O segundo ponto é um grande desafio: as tensões nas relações entre o público e o privado na intermediação do financiamento e na prestação dos serviços de saúde. É gigantesca a iniquidade no setor privado e a captura de recursos físicos, humanos e, até mesmo, ideológicos. Isso cria enormes obstáculos ao fortalecimento da oferta pública, inclusive prestada por agentes privados para a população não vinculada aos planos de saúde.
O terceiro ponto é a distribuição da oferta e acesso de serviços à disposição do SUS. Há déficits importantes de oferta, sobretudo em serviços de alta complexidade, e a má remuneração de prestadores públicos ou privados pelos serviços compromete sua expansão e qualidade dos serviços. Por exemplo, cerca de metade das internações de casos menos complexos são feitos por santas casas e hospitais filantrópicos que poderiam ser parceiros importantes para a garantia do acesso de uso. Uma parte importante da oferta consiste em hospitais de pequeno porte cujo papel no atendimento deve ser repensado.

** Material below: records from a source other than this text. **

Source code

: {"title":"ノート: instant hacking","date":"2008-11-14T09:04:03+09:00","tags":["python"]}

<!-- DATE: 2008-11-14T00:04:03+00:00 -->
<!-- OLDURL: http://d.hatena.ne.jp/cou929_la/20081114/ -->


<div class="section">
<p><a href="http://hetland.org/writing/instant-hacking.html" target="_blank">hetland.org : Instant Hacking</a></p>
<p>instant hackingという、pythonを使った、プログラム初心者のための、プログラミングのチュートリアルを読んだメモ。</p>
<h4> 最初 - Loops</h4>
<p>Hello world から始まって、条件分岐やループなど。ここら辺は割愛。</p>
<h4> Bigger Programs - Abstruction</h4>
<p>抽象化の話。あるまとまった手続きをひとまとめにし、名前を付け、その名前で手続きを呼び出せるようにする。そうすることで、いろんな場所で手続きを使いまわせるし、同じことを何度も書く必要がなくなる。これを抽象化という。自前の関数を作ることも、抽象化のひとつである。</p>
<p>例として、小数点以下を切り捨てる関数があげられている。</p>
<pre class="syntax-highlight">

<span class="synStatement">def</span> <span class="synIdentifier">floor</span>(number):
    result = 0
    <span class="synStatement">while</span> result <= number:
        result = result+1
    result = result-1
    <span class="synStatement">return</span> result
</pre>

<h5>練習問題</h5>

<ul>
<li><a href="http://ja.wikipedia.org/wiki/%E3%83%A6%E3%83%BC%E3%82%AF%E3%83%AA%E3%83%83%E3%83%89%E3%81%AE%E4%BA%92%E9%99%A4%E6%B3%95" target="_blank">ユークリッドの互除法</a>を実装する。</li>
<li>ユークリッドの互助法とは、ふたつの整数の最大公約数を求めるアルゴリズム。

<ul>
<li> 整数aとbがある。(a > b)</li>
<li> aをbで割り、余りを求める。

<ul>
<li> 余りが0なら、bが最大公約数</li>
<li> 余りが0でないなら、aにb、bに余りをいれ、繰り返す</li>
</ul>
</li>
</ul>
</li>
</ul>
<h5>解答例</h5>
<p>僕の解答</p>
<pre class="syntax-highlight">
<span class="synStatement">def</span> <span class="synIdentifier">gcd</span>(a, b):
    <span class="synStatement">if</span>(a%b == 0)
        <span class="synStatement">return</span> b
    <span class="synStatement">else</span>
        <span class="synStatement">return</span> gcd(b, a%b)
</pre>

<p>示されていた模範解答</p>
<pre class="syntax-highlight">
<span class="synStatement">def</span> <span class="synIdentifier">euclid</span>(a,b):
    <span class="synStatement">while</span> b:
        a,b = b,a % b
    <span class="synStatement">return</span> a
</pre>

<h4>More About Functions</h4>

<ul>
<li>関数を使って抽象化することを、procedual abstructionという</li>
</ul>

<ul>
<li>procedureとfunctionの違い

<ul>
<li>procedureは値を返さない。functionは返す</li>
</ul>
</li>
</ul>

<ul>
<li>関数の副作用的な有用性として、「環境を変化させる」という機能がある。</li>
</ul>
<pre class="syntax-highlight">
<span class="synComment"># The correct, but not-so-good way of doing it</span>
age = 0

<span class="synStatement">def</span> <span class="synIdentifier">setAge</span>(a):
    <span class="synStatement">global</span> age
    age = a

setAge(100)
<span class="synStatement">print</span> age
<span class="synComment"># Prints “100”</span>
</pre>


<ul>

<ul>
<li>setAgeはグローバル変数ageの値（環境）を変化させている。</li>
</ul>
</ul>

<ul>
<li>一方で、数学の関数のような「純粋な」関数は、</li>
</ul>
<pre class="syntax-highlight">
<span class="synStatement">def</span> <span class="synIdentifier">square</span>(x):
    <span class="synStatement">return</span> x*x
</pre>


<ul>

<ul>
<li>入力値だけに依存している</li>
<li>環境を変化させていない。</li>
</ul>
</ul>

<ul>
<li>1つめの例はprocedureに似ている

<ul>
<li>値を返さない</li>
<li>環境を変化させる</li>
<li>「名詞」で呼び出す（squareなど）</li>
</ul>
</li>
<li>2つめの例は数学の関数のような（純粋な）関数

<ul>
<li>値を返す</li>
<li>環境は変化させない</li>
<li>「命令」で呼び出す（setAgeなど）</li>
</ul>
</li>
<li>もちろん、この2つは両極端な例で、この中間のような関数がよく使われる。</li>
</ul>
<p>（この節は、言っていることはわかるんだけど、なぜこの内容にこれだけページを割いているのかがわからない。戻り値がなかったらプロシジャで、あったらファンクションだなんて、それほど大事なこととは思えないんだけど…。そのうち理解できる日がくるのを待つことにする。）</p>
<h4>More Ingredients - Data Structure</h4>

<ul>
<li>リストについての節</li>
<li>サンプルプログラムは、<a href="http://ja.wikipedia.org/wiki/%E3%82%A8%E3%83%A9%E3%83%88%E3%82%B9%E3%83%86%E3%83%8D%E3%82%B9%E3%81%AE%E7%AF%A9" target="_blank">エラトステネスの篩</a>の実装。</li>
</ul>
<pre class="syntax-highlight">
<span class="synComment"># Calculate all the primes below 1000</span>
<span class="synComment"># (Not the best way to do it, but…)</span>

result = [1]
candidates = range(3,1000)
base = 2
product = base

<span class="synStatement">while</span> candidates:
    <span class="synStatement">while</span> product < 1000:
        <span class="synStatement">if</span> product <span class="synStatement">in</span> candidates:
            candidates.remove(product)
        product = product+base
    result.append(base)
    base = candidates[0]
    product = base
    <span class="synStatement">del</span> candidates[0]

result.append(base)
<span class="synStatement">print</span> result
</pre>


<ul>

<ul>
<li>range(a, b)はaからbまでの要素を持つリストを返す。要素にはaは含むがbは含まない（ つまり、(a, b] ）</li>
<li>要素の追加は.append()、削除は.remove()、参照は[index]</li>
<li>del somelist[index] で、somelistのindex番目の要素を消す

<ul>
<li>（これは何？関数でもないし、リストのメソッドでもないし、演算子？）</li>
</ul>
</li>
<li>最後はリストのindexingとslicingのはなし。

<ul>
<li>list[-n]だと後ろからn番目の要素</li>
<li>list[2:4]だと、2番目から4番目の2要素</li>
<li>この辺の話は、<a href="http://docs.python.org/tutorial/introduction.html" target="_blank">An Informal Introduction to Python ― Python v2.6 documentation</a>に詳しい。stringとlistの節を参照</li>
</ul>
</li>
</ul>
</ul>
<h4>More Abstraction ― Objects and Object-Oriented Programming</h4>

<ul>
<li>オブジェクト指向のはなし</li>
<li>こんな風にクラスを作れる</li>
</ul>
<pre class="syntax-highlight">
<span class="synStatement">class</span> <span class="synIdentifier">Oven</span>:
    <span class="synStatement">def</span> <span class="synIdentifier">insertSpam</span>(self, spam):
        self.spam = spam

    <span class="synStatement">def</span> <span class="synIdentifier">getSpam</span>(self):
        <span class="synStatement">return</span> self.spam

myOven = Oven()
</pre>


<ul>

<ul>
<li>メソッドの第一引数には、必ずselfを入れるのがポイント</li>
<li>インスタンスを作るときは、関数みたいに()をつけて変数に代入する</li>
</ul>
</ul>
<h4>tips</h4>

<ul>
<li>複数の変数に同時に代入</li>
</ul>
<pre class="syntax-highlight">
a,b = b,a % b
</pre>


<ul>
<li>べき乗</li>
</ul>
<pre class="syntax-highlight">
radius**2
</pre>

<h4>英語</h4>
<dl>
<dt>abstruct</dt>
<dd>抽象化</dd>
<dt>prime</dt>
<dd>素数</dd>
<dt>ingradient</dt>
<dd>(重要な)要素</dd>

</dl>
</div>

Em quarto lugar, é preciso garantir um financiamento adequado de fontes estáveis e sustentáveis e que se avance progressivamente no volume de recursos à disposição do setor público. Hoje, os gastos do governo atingem 3,8 % do PIB, valor irrisório comparado com a média da Organização para a Cooperação e Desenvolvimento Econômico – OCDE, de 6,5% e, sobretudo, com a de países com sistemas mais equitativos como o Reino Unido, 8% ou França, 9,3%.
Em quinto lugar, é preciso rever as relações entre a União, estados e municípios na organização e gestão do SUS, sobretudo se considerarmos as diferenças em tamanho, distância, população, problemas de saúde e oferta de serviços dos entes subnacionais.
Em sexto lugar, é preciso fazer com que a assistência farmacêutica seja finalmente incorporada ao SUS. A Conta Satélite da Saúde de 2019 revela que 93% dos gastos com medicamentos são das famílias. E onera particularmente as famílias de baixa renda. Ridícula e lamentável a cobertura pública.
Em sétimo lugar, é preciso rever a questão do serviço público em geral e no SUS, em particular. A multiplicidade de arranjos administrativos contribui para aumentar a fragmentação do cuidado: administração direta, organizações sociais, fundações públicas e privadas de apoio, empresas estatais; carreiras distintas de profissionais em cada modalidade e em cada ente federado requerem um equacionamento progressivo para a garantia de serviços adequados às populações.
Em oitavo lugar, é preciso haver um adequado investimento aos desafios da chamada “saúde digital” e dos sistemas de informação e integração dos megabancos de dados que facilitam a integração e coordenação dos cuidados.
Em nono lugar, temos que ter uma rearticulação das redes de pesquisa e inovação no campo da saúde e o impulso e articulação do complexo econômico da saúde, industrial e de serviços como motor do desenvolvimento e da geração de empregos.
IHU – Pelas informações e movimentações da área na equipe de transição, por que caminhos o novo governo Lula parece estar seguindo? Como avalia esse caminho?
José Noronha – Penso que o horizonte é alvissareiro. Mas, como salientou o presidente Lula, não será um governo do PT nem das forças de esquerda. Portanto, é de se prever muita disputa pelos espaços que enumerei acima. Porém, pelo que foi anunciado na área econômica e para a saúde, acho que começaremos uma boa trilha.
A jornada não será fácil, mas estou confiante de que saímos do horror e para entrar na esperança. Para citar Silvio Almeida, estou confiante de construir um Brasil que nunca existiu. Venceremos!